Over the last year, my Elders’ Commission members aged 60-85, have talked to thousands of Sussex residents and captured nearly 6,200 concerns. Alarmingly they have highlighted concerns about the potential scale of Elder Abuse that is either hidden or under-reported, including scams, cyber crime and financial coercion.

Listen to Katy Bourne taking about the work of the Elder’s Commission:

Jean Holmwood, from Heathfield, who was the victim of a scam in 2015, said:

My age group grew up seeing their local officers out patrolling the streets…through my work with the SEC I have been able to explain to hundreds of our more senior Sussex residents how technology is enabling officers to work more efficiently and deal with the change in crime types, like for example, online scams, which I unfortunately fell victim to last year.

The event was hosted by Wealden MP Nus Ghani:

I was delighted to welcome members of the Sussex Elders’ Commission to Parliament, where they outlined the findings of their year-long consultation.
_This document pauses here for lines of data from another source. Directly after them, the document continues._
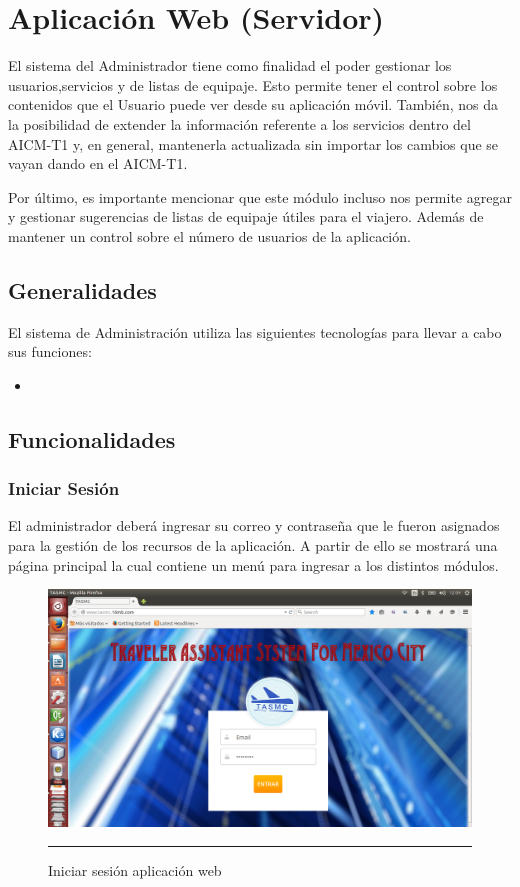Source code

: \section{Aplicación Web (Servidor)}

El sistema del Administrador tiene como finalidad el poder gestionar los usuarios,servicios y de listas de equipaje.
Esto permite tener el control sobre los contenidos que el Usuario puede ver desde su aplicación móvil. También, nos da la posibilidad
de extender la información referente a los servicios dentro del AICM-T1 y, en general, mantenerla actualizada sin importar los cambios
que se vayan dando en el AICM-T1.

Por último, es importante mencionar que este módulo incluso nos permite agregar y gestionar sugerencias de listas de equipaje útiles 
para el viajero. Además de mantener un control sobre el número de usuarios de la aplicación.

\subsection{Generalidades}
El sistema de Administración utiliza las siguientes tecnologías para llevar a cabo sus funciones:
\begin{itemize}
 \item 
\end{itemize}

\subsection{Funcionalidades}

\subsubsection{Iniciar Sesión}
El administrador deberá ingresar su correo y contraseña que le fueron asignados para la gestión de los recursos de la aplicación. A partir 
de ello se mostrará una página principal la cual contiene un menú para ingresar a los distintos módulos.

\begin{figure}[h!]
	\centering
		\includegraphics[width=1\textwidth]{Figuras/principalTASMC.png}
		\rule{35em}{0.5pt}
	\caption[Iniciar sesión aplicación web]{Iniciar sesión aplicación web}
	\label{fig:vistaInicio}
\end{figure}
\clearpage

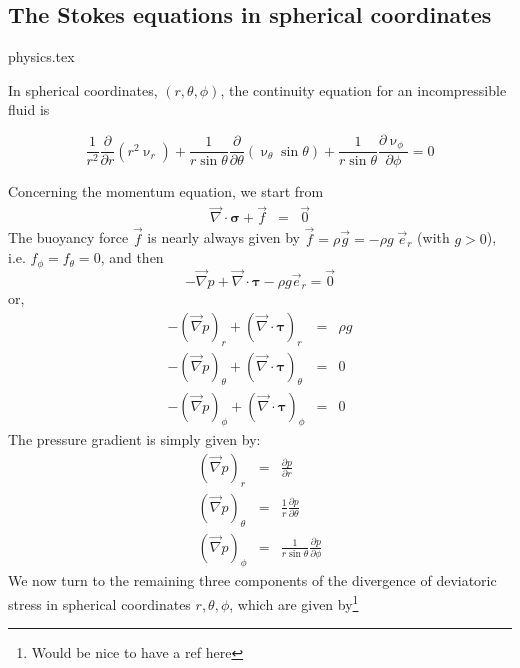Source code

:\subsection{The Stokes equations in spherical coordinates}
\begin{flushright} {\tiny {\color{gray} physics.tex}} \end{flushright}

In spherical coordinates, $(r,\theta,\phi)$, the continuity equation for an incompressible fluid is 
\begin{mdframed}[backgroundcolor=blue!5]
\begin{equation}
\frac{1}{r^2} \frac{\partial}{\partial r} (r^2 \upnu_r) + 
\frac{1}{r \sin \theta} \frac{\partial}{\partial \theta} (\upnu_\theta \sin \theta)+
\frac{1}{r \sin \theta} \frac{\partial \upnu_\phi}{\partial \phi} = 0
\end{equation}
\end{mdframed}
Concerning the momentum equation, we start from 
\begin{eqnarray}
{\vec \nabla}\cdot {\bm \sigma} + {\vec f} &=& \vec{0} 
\end{eqnarray}
The buoyancy force $\vec{f}$ is nearly always given by 
$\vec{f}=\rho \vec{g} = - \rho g \; \vec{e}_r$ (with $g>0$), i.e. $f_\phi=f_\theta=0$, and then
\[
- {\vec \nabla}p + {\vec \nabla}\cdot {\bm \tau} - \rho g \vec{e}_r = \vec{0}
\]
or,
\begin{eqnarray}
- ({\vec \nabla}p)_r      + ({\vec \nabla}\cdot {\bm \tau})_r     &=& \rho {g} \nonumber\\
- ({\vec \nabla}p)_\theta + ({\vec \nabla}\cdot {\bm \tau})_\theta&=&0  \nonumber\\
- ({\vec \nabla}p)_\phi   + ({\vec \nabla}\cdot {\bm \tau})_\phi  &=&0  \nonumber
\end{eqnarray}
The pressure gradient is simply given by:
\begin{eqnarray}
({\vec \nabla}p)_r &=& \frac{\partial p}{\partial r}  \nonumber\\
({\vec \nabla}p)_\theta &=& \frac{1}{r}\frac{\partial p}{\partial \theta}  \nonumber\\
({\vec \nabla}p)_\phi &=& \frac{1}{r\sin\theta}\frac{\partial p}{\partial \phi}  \nonumber
\end{eqnarray}
We now turn to the remaining three components of the divergence of deviatoric stress in 
spherical coordinates $r,\theta,\phi$, which are given by\footnote{Would be nice to 
have a ref here} %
East Sussex has one of the oldest populations in the country, so working closely with elderly people is key to providing effective policing and community support, from individuals and organisations of all types.  As Chair of the All-Party Parliamentary Group on Ageing and Elderly People, I am proud to add my support to the Commission’s work.  I will be reflecting on its conclusions carefully, and I congratulate and thank all who have made it possible.

Elders-Commission-Infographic2Commenting on the launch of the report, Mrs Bourne said:

I am very proud of the achievements of this dedicated group of community-minded volunteers. They have tapped into their networks and social groups to lift the lid on older citizens’ concerns about crime and revealed that some people are being exploited and intimidated simply because their age and isolation makes them more vulnerable. They have a clear message that adult protection needs to be taken as seriously as child protection.

SEC members have an extensive and influential network of contacts at many different levels, and they have the capacity and will to help inform thousands of older people to avoid scams, stay safe online and have the confidence to report abuse.

Some of the recommendations in their report can be achieved in Sussex by collaboration and information sharing between partners, such as Action on Elder Abuse, Age UK East Sussex, Trading Standards, the Post Office and Neighbourhood Watch.

Some recommendations are more challenging and will undoubtedly require discussion at a national level with police, financial institutions and other statutory bodies.

The 30 members of the Sussex Elders’ Commission have invested a year of their time to conduct this extensive person to-person survey. I think we owe it to all those senior citizens who talked to us to look at their concerns and act on them where we can.